I have always wondered if chocolate was used for other things besides food. I also wanted to know how Jews used it in the past. I did not know anything about this history. I wanted to find out how our ancestors used it.

Facts About Chocolate

First some basic facts about chocolate: chocolate is a $110 billion-a-year worldwide industry. The word chocolate came to the English language from Spanish. I kept thinking about it and wondered if other people or religions used it as moisturizer or as a healing product. In my research I found during the 18th century it was used for its therapeutic qualities, like prevention of stomach aches. When Dr. James Baker of Baker’s Chocolate fame started the first chocolate factory in North America, its purpose was to make remedies for illnesses. But so far I’ve found that chocolate has mainly been used in cooking and food.

Chocolate can come in different forms. It can be powdered, solid, or liquid. These forms can be used in cooking, like drinks and desserts, and baked into things like mole and Mexican chili. Chocolate comes in different varieties, and some chocolates have more actual chocolate than other ingredients. For example, some have 60 percent chocolate and others have less.
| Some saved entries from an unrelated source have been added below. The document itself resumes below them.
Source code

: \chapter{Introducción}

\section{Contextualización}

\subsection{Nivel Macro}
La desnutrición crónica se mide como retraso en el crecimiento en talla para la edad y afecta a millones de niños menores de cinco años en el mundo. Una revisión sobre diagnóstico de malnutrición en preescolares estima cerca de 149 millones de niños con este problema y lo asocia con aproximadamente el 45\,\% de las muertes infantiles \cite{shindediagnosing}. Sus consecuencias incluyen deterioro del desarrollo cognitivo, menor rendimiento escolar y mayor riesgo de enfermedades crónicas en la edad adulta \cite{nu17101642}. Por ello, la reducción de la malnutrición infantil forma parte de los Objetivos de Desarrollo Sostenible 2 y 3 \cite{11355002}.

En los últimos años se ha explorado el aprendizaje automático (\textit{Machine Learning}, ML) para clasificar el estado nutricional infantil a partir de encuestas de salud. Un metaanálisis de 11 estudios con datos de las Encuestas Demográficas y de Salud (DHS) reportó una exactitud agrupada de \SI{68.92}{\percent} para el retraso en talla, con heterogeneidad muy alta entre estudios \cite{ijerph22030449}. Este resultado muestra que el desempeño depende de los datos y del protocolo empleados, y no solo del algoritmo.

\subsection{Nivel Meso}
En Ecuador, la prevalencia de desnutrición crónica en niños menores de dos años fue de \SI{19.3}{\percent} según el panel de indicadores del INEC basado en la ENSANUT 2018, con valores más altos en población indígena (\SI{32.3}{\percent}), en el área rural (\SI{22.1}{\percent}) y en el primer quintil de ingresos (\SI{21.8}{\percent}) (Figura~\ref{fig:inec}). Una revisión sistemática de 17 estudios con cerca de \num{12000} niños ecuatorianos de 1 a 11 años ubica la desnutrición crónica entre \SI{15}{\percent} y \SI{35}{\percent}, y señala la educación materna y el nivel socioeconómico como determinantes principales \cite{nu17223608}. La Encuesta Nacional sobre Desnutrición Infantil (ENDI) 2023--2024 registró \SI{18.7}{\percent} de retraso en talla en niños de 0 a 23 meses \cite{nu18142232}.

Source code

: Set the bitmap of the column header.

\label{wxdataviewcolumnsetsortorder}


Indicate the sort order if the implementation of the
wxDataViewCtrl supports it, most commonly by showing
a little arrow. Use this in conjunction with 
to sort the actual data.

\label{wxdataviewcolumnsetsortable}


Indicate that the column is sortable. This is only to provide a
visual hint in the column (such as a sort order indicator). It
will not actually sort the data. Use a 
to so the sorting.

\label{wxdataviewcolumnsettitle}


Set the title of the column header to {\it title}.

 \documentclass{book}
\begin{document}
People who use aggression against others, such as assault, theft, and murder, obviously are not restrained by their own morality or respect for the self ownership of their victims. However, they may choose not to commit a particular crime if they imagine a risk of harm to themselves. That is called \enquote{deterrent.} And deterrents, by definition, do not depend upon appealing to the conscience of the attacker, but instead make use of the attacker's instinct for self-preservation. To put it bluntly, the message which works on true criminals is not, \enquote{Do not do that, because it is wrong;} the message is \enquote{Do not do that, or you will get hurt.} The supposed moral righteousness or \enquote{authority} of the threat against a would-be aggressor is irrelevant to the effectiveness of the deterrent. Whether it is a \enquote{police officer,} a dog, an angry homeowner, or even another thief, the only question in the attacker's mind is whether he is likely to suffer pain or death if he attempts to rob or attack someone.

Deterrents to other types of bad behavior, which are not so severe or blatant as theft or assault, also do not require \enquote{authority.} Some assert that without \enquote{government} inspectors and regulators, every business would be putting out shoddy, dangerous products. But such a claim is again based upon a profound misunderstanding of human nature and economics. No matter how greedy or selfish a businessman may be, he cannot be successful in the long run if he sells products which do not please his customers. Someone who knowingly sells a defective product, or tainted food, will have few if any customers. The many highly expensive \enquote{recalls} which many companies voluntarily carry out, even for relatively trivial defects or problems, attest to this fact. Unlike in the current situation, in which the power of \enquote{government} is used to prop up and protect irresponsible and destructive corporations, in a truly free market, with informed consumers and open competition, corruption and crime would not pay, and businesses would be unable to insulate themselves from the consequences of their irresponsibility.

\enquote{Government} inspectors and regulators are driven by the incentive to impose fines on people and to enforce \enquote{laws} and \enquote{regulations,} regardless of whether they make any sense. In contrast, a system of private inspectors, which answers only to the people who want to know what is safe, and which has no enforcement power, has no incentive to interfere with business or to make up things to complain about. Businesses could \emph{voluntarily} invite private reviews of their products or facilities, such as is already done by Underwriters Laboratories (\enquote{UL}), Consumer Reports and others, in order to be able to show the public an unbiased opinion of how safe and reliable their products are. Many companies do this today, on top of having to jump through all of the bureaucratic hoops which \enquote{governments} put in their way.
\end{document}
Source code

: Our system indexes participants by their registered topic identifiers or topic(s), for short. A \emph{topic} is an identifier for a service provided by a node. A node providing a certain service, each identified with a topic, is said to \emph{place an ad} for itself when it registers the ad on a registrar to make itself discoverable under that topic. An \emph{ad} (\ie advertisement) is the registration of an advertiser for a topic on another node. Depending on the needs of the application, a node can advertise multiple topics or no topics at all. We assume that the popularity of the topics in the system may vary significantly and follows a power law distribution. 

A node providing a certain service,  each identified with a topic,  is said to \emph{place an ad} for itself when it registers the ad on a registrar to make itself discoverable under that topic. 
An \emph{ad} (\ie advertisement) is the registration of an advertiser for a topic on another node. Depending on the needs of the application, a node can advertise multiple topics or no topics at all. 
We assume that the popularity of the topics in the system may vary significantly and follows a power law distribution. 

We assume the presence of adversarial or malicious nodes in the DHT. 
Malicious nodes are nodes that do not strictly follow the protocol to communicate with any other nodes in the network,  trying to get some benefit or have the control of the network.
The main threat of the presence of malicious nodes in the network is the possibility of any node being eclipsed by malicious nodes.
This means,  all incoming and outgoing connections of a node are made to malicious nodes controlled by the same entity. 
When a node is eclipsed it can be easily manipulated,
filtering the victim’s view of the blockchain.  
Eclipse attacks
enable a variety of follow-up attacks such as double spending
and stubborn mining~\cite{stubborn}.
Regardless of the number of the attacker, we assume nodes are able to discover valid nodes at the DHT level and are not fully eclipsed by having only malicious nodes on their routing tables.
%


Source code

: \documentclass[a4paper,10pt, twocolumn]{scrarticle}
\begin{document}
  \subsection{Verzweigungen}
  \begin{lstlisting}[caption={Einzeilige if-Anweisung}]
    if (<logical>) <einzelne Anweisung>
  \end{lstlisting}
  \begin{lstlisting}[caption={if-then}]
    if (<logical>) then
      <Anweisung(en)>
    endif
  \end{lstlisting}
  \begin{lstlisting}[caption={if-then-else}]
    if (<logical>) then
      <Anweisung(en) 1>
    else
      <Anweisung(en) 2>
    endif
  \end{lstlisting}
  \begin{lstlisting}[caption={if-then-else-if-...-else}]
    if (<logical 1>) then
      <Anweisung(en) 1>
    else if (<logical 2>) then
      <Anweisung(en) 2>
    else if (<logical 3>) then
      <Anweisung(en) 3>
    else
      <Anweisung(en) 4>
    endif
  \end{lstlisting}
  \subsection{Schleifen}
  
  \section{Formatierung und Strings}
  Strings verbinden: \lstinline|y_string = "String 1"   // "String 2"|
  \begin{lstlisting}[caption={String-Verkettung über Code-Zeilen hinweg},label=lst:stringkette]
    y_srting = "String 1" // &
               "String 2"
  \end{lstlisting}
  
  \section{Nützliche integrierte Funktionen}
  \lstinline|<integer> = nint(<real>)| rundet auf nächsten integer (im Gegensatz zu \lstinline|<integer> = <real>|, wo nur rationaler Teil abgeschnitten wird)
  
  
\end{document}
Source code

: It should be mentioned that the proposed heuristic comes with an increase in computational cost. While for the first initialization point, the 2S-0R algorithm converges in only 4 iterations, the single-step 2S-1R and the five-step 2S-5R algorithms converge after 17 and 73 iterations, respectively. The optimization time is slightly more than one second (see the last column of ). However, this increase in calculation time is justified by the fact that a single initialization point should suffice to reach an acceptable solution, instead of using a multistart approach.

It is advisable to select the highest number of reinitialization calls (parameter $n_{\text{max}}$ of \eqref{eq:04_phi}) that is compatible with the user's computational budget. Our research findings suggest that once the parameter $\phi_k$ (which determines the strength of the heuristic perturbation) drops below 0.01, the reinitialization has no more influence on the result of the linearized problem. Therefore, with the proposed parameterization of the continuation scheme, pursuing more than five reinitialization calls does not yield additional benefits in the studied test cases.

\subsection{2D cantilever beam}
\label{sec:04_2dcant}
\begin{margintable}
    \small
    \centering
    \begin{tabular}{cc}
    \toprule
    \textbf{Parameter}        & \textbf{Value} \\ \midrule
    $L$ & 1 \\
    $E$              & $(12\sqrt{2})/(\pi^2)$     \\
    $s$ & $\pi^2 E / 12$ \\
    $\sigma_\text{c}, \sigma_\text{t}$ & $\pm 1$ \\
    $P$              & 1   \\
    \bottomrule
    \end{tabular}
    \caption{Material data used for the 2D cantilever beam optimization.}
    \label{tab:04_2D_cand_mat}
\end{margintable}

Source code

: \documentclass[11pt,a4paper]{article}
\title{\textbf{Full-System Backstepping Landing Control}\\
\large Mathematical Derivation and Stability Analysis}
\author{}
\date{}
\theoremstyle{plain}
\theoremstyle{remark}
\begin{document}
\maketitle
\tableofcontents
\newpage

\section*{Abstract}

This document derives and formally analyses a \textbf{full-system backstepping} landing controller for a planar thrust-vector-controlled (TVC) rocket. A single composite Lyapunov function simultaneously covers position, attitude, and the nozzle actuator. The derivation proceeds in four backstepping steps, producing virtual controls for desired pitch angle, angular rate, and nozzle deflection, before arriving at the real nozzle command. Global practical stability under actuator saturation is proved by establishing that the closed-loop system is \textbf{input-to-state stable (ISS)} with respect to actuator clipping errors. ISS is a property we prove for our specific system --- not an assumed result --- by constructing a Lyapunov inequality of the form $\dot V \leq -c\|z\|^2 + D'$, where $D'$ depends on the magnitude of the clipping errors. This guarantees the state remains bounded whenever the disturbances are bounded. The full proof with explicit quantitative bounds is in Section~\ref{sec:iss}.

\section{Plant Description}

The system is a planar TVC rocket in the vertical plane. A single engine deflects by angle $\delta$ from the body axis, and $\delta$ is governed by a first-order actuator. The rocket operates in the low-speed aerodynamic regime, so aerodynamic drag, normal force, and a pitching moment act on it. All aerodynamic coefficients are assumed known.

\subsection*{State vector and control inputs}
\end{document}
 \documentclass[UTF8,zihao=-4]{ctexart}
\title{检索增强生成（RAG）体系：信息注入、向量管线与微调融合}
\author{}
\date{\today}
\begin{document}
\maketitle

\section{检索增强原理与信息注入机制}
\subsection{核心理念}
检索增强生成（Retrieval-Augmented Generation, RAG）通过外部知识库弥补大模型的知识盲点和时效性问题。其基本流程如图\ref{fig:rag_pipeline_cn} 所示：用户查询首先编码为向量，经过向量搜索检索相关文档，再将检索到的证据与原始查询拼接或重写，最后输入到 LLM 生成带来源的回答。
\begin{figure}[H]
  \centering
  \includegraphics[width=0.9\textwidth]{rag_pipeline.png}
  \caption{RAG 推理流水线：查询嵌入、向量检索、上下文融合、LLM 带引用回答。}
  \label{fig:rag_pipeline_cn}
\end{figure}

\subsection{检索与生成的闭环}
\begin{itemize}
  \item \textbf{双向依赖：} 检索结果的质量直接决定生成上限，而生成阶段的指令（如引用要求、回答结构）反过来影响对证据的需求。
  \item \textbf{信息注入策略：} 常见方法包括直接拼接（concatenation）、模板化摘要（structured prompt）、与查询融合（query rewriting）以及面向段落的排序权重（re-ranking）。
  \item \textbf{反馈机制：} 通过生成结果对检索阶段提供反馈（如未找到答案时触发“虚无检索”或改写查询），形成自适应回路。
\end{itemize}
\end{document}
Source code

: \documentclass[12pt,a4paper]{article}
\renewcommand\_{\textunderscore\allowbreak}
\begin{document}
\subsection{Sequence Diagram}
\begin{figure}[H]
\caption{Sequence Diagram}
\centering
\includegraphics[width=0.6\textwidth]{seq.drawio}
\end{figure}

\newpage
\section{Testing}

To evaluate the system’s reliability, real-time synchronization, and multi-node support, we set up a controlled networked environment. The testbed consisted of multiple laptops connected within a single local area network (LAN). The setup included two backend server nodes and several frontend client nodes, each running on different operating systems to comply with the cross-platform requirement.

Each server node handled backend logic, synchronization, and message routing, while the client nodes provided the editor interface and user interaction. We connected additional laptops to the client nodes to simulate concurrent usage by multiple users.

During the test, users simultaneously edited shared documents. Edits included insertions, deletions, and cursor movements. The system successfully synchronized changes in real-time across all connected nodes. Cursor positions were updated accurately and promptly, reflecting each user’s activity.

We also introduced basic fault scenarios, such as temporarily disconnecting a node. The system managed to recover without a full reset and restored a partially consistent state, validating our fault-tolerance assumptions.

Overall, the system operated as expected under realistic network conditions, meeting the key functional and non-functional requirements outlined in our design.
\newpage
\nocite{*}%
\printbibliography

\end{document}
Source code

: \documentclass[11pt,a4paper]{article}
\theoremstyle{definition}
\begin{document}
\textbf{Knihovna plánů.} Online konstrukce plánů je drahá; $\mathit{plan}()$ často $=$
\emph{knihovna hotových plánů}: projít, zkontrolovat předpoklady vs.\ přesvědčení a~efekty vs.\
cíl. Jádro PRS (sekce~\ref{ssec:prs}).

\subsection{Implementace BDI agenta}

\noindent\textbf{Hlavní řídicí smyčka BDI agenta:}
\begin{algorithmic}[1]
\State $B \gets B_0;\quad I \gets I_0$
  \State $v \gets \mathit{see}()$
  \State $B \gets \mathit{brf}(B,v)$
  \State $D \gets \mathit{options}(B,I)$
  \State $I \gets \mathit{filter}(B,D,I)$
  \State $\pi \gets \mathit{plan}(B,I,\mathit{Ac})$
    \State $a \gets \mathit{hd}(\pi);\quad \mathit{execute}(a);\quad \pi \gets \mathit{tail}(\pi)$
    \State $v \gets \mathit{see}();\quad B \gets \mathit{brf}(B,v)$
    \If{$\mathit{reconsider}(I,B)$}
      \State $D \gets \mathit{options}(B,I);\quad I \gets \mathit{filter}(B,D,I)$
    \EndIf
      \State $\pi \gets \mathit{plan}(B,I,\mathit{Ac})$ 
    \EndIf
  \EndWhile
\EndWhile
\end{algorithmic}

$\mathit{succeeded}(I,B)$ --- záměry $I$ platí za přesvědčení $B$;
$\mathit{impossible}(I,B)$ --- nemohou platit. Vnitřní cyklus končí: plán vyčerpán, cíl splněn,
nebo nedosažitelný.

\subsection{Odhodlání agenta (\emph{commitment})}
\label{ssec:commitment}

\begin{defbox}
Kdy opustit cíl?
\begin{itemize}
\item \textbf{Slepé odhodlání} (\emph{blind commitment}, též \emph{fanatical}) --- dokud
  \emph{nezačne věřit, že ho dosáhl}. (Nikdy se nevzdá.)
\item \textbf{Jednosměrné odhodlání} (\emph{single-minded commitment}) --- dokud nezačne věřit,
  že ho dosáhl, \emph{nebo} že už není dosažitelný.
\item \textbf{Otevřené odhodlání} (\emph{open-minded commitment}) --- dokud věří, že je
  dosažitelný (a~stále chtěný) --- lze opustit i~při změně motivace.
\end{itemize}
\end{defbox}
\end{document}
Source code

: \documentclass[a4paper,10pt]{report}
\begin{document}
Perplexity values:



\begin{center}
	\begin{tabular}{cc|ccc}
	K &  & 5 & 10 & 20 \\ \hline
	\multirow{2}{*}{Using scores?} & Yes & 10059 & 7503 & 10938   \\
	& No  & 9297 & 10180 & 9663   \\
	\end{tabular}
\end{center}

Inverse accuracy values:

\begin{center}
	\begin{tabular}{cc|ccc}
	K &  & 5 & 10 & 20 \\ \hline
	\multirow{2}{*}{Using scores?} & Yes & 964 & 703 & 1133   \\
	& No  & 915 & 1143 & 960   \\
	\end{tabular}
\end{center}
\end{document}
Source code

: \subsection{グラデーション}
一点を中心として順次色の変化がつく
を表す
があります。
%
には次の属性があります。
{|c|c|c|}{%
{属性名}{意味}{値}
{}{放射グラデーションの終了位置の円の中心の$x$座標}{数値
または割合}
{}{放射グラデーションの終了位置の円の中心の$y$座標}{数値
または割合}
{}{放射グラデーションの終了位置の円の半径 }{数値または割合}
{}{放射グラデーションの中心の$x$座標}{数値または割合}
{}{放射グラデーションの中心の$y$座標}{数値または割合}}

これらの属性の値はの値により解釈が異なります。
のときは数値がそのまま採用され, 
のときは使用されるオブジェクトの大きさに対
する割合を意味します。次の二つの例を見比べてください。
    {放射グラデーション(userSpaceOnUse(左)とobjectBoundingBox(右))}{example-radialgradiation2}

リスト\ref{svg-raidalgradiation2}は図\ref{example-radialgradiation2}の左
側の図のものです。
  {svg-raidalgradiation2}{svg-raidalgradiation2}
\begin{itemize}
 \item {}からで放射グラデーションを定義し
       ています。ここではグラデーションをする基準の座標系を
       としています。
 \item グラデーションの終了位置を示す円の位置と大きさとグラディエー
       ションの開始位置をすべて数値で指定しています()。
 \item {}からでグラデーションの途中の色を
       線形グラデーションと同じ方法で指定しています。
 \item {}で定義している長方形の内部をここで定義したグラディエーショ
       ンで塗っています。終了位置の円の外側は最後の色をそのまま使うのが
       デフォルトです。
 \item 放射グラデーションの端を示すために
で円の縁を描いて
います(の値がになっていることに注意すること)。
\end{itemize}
But chocolate isn’t for everyone. Animals can find chocolate toxic because of an ingredient also found in coffee, tea and some over-the-counter stimulants called methylxanthine alkaloids. This ingredient commonly poisons dogs because of their habit of consuming things quickly, especially puppies and large dogs. Some people have addictions to chocolate and they are called “chocoholics.” But sometimes chocolate can just satisfy a craving one might have for something sweet.

What is Chocolate Anyway?

Chocolate is made from cacao beans, which grow on cacao trees. The tree is native to the Amazon rainforests of South America, but has been transported to many parts of the world. The bean needs a warm, wet climate to thrive, so it grows mostly in countries just north and south of the equator. Today most cacao beans are grown in West Africa, particularly the Ivory Coast and Ghana. The beans grow in pods, which look almost like melons. Each pod contains about 20 to 40 seeds, the cacao beans. The pods are harvested by hand and the beans are scooped out to dry. The beans are sorted, cleaned, and roasted. Then they are cracked and de-shelled in a winnower, resulting in cocoa nibs, the broken pieces of cacao without the shell. The shells are blown away from the nibs. Crushing the nibs creates a paste of the chocolate. This can be done by hand on a stone, like in the Colonial period, or in machines of industrial companies in Europe and North America. The result is “cocoa liquor,” which has no alcohol and has not yet been sweetened. Sometimes this is called the cocoa mass. A longer grinding period yields a smoother-textured chocolate. Through the grinding stage, the liquor/mass is separated from the cocoa fat/butter. They are recombined in varying quantities depending on the intended use of the chocolate. The chocolate mixture is then massaged to combine the ingredients. This also affects the taste and texture. Finally, the chocolate is tempered, which is the process of heating and cooling that gives the chocolate a glossy look and hardness.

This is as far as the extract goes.